0408happyfeet/distilbert-superhero-universe-classifier

Model description

This repository hosts DistilBERT (distilbert-base-uncased) fine‑tuned on a classmate dataset, rlogh/superhero-texts, to classify short superhero descriptions by publisher across four classes: DC, Marvel, Dark Horse, and Image.

Intended uses & limitations

Intended uses: quick labeling of short superhero‑related texts by publisher (DC, Marvel, Dark Horse, Image); course demonstrations and tutorials.
Limitations / not intended uses:
- Safety‑critical decisions or any use demanding exhaustive factual correctness.
- Domains outside superheroes; the model may rely on explicit named entities (e.g., “Gotham”, “Avengers”) and fail on neutral/ambiguous text.
- Small, student‑authored dataset ⇒ potential stylistic bias and limited generalization.

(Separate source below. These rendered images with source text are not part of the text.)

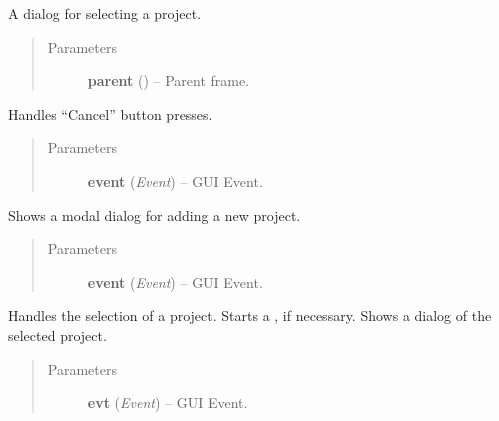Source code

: \documentclass[letterpaper,10pt,english]{sphinxmanual}
\begin{document}

\begin{fulllineitems}
\label{dialogs:dialogs.ProjectSelectDialog}
A dialog for selecting a project.
\begin{quote}\begin{description}
\item[{Parameters}] \leavevmode
\textbf{parent} () -- Parent frame.

\end{description}\end{quote}

\begin{fulllineitems}
\label{dialogs:dialogs.ProjectSelectDialog.OnCancel}
Handles ``Cancel'' button presses.
\begin{quote}\begin{description}
\item[{Parameters}] \leavevmode
\textbf{event} (\emph{Event}) -- GUI Event.

\end{description}\end{quote}

\end{fulllineitems}


\begin{fulllineitems}
\label{dialogs:dialogs.ProjectSelectDialog.OnProjectAdd}
Shows a modal dialog for adding a new project.
\begin{quote}\begin{description}
\item[{Parameters}] \leavevmode
\textbf{event} (\emph{Event}) -- GUI Event.

\end{description}\end{quote}

\end{fulllineitems}


\begin{fulllineitems}
\label{dialogs:dialogs.ProjectSelectDialog.OnProjectDelete}
Handles the selection of a project.
Starts a , if necessary.
Shows a dialog of the selected project.
\begin{quote}\begin{description}
\item[{Parameters}] \leavevmode
\textbf{evt} (\emph{Event}) -- GUI Event.


\end{description}
\end{quote}
\end{fulllineitems}
\end{fulllineitems}
\end{document}
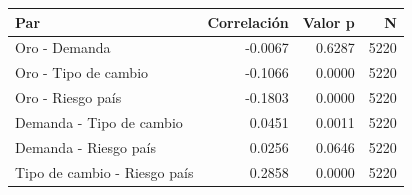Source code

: \begin{tabular}{lrrr}
\toprule
Par & Correlación & Valor p & N \\
\midrule
Oro - Demanda & -0.0067 & 0.6287 & 5220 \\
Oro - Tipo de cambio & -0.1066 & 0.0000 & 5220 \\
Oro - Riesgo país & -0.1803 & 0.0000 & 5220 \\
Demanda - Tipo de cambio & 0.0451 & 0.0011 & 5220 \\
Demanda - Riesgo país & 0.0256 & 0.0646 & 5220 \\
Tipo de cambio - Riesgo país & 0.2858 & 0.0000 & 5220 \\
\bottomrule
\end{tabular}
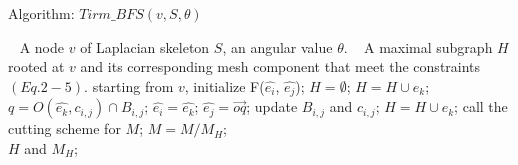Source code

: \begin{algorithm}
\caption{Algorithm: $Tirm\_BFS(v, S,\theta)$}
\label{alg:Framwork}
\begin{algorithmic}[1]
\REQUIRE~
A node $v$ of Laplacian skeleton $S$, an angular value $\theta$.
\ENSURE~
 A maximal subgraph $H$ rooted at $v$ and its corresponding mesh component that meet the constraints $(Eq.2-5)$.
\STATE starting from $v$, initialize F($\hat{e_i}$, $\hat{e_j}$); $H = \emptyset $;
  \STATE  $H = H \cup {e_k}$;
  \ENDIF
  \STATE $q = O( \hat{e_k}, c_{i,j}) \cap B_{i,j}$;
  \STATE  $\hat{e_i}=  \hat{e_k}$;
  \STATE $\hat{e_j} =  \overrightarrow{oq}$;
  \STATE  update $B_{i,j}$ and $c_{i,j}$;
  \STATE  $H = H \cup {e_k}$;
  \ENDIF
\ENDWHILE
\STATE  call the cutting scheme for $M$;
\STATE  $M= M/M_H$;
\label{code:fram:select} \\
\RETURN  $H$ and $M_H$;
\end{algorithmic}
\end{algorithm}

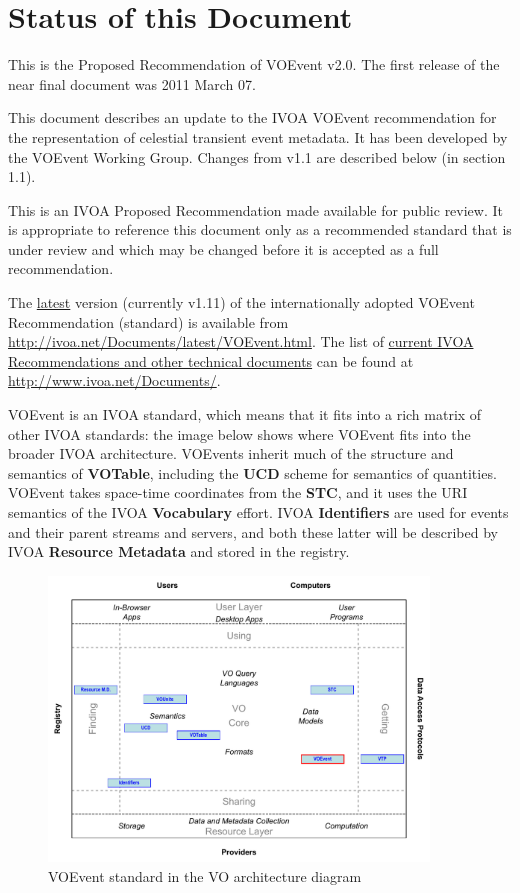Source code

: \documentclass[11pt,a4paper]{ivoa}
\begin{document}
\section*{Status of this Document}
This is the Proposed Recommendation of VOEvent v2.0. The first release of the near final document was 2011 March 07.

This document describes an update to the IVOA VOEvent recommendation for the representation of celestial transient event metadata. It has been developed by the VOEvent Working Group. Changes from v1.1 are described below (in section 1.1). 

This is an IVOA Proposed Recommendation made available for public review. It is appropriate to reference this document only as a recommended standard that is under review and which may be changed before it is accepted as a full recommendation.


The \href{http://ivoa.net/Documents/latest/VOEvent.html}{latest} version (currently v1.11) of the internationally adopted VOEvent Recommendation (standard) is available from \url{http://ivoa.net/Documents/latest/VOEvent.html}. The list of \href{http://www.ivoa.net/Documents/}{current IVOA Recommendations and other technical documents} can be found at \url{http://www.ivoa.net/Documents/}.

VOEvent is an IVOA standard, which means that it fits into a rich matrix of other IVOA standards: the image below shows where VOEvent fits into the broader IVOA architecture. VOEvents inherit much of the structure and semantics of {\bf VOTable}, including the {\bf UCD} scheme for semantics of quantities. VOEvent takes space-time coordinates from the {\bf STC}, and it uses the URI semantics of the IVOA {\bf Vocabulary} effort. IVOA {\bf Identifiers} are used for events and their parent streams and servers, and both these latter will be described by IVOA {\bf Resource Metadata} and stored in the registry. 

\begin{figure}[ht!]
\centering\includegraphics[width=0.9\textwidth]{role_diagram.pdf}
\caption{VOEvent standard in the VO architecture diagram}
\label{fig:diagram}
\end{figure}
\end{document}
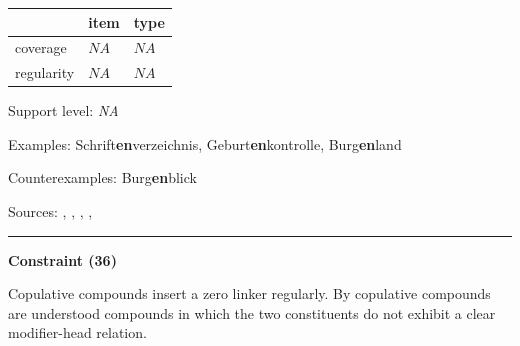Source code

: \vspace{-0.25em}

\begin{table}[!ht]
\begin{center}
\setlength{\extrarowheight}{1pt}
\begin{tabularx}{\columnwidth}{|X|X|X|}
\hline
 & item & type \\
\hline
 coverage & $NA$ & $NA$ \\
\hline
 regularity & $NA$ & $NA$ \\
\hline
\end{tabularx}
\end{center}
\end{table}

\vspace{-1.35em}

\noindent
Support level: \textit{NA}

\vspace{0.3em}

\noindent
Examples: Schrift\textbf{en}verzeichnis, Geburt\textbf{en}kontrolle, Burg\textbf{en}land

\noindent
Counterexamples: Burg\textbf{en}blick

\vspace{0.3em}

\noindent
Sources: \citet[229]{eisenberg_2013}, \citet[3]{nuebling_szczepaniak_2008}, \citet[80]{nuebling_szczepaniak_2013}, \citet[110]{ortner_mueller-bollhagen_1991}, \citet[29]{schaefer_2018}

\vspace{0.35em}
\hrule




\vspace{0.4em}

\begin{center}
\textbf{Constraint (36)}
\end{center}

\noindent
Copulative compounds insert a zero linker regularly. By copulative compounds are understood compounds in which the two constituents do not exhibit a clear modifier-head relation.
\vspace{0.5em}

Training and evaluation data

We use rlogh/superhero-texts with two splits:

augmented (~1.1k rows): split into train/val/test = 80/10/10 (stratified).
original (100 rows): used optionally as an external/OOD evaluation set to gauge generalization.

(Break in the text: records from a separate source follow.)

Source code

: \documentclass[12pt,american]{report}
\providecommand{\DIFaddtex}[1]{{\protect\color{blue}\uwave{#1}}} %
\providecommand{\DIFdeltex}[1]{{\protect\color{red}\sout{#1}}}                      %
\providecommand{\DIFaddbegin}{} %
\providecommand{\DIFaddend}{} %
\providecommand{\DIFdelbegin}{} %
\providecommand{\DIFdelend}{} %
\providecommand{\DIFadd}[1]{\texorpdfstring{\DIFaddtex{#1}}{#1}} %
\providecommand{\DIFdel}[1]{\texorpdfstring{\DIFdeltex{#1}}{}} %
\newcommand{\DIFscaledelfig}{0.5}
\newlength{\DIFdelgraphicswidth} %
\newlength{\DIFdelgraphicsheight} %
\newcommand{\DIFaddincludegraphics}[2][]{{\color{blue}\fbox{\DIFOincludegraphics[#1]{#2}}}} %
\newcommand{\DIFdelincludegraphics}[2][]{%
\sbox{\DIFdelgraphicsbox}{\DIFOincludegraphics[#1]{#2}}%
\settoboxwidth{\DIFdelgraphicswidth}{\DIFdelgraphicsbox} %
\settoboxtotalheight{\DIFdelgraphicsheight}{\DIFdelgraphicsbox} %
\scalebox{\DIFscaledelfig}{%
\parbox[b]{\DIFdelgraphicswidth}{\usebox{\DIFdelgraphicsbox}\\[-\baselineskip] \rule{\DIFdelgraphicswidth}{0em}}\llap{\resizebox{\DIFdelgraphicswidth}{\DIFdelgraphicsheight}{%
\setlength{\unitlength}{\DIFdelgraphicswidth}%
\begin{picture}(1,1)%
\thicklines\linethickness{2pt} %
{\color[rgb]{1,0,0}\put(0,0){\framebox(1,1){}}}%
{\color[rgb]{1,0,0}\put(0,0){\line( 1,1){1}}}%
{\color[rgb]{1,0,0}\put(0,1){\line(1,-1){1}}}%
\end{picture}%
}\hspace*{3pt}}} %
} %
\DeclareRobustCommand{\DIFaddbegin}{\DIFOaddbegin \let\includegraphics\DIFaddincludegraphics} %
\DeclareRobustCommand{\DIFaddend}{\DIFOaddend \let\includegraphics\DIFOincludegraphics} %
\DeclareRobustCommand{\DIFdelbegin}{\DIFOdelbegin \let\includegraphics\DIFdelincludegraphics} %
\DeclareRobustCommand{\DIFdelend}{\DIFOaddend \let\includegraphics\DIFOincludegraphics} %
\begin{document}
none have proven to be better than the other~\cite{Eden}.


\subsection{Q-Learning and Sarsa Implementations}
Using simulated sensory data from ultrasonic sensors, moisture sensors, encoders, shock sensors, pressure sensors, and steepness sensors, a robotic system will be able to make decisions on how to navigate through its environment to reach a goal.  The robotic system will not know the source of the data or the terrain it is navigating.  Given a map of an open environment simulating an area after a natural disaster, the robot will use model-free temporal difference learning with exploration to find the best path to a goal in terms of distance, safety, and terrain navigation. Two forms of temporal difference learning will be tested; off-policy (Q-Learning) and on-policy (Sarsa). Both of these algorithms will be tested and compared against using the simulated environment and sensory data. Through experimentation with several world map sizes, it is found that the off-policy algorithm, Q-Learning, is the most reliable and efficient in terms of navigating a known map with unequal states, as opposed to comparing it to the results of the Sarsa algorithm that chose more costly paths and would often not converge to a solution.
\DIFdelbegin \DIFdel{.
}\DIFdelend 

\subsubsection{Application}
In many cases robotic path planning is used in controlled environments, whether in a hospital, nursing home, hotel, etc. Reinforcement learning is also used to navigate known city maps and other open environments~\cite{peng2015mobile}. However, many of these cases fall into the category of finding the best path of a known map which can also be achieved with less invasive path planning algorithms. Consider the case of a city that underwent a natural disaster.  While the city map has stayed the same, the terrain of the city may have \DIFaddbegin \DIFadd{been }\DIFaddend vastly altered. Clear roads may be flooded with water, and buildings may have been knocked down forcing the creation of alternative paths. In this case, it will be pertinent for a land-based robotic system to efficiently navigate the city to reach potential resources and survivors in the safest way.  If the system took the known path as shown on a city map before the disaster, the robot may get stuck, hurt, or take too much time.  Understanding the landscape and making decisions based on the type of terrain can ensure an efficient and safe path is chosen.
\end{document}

Labels are mapped to integers via {'DC': 0, 'Dark horse': 1, 'Image': 2, 'Marvel': 3}.

Preprocessing

Tokenizer: distilbert-base-uncased (uncased); truncation to max_length=256; dynamic padding with DataCollatorWithPadding.
Minimal text normalization; no additional cleaning.

Training procedure

Training hyperparameters

Seed: 42; Epochs: 4; LR: 2e-05; Per‑device batch size: 16
Optimizer/scheduler: defaults via Trainer (AdamW + linear sched). (If used) early stopping with patience = 2.
Strategies: evaluation_strategy='epoch', save_strategy='epoch', load_best_model_at_end=True.

Hardware & compute

Hardware: Tesla T4
Precision: bf16=False
Libraries: transformers 4.56.2, datasets 4.1.1, evaluate 0.4.6, accelerate 1.10.1, huggingface_hub 0.35.1
Python: 3.12.11 ; PyTorch: 2.8.0+cu126
Trainable parameters: ~66,956,548

Evaluation results

Augmented test — accuracy: 0.9818, precision: 0.6835, recall: 0.6875, f1: 0.6855. External/OOD (original split) — accuracy: 1.0000, precision: 1.0000, recall: 1.0000, f1: 1.0000

Confusion Matrix (Augmented Test)

true\pred	pred=DC	pred=Image	pred=Marvel
true=DC	44	0	0
true=Dark horse	0	1	0
true=Image	0	3	1
true=Marvel	0	0	61

Brief error analysis

On the augmented test set (2 / 110 errors; 98.18% accuracy), mistakes cluster in the minority classes and in texts with heavy misspellings or cross‑franchise references. Two concrete examples:

True: Dark Horse → Pred: Image "Hellboy als ohas some pretty well made moies. I was introduced to him through the movies nd seeing the way that he cares for Humanity even though he's not necessarily human is very compelling." Hypothesis: strong cue “Hellboy” is present but minority‑class underrepresentation + heavy typos (e.g., als ohas, moies) weaken the signal; model over‑indexes on generic superhero vocabulary it associates with Image.
True: Image → Pred: Marvel "Atom Eve also has a very nuique power set. Similar to Firestormshe can change the atoms of inaniamte objects but not living biegs. for ilmitations don't seem to exist wen shes in a life or death state thoug.h" Hypothesis: severe misspellings (nuique, inaniamte, Firestormshe) and cross‑franchise mention (“Firestorm”, a DC character) blur the publisher signal; generic power‑set language drifts toward the majority Marvel class.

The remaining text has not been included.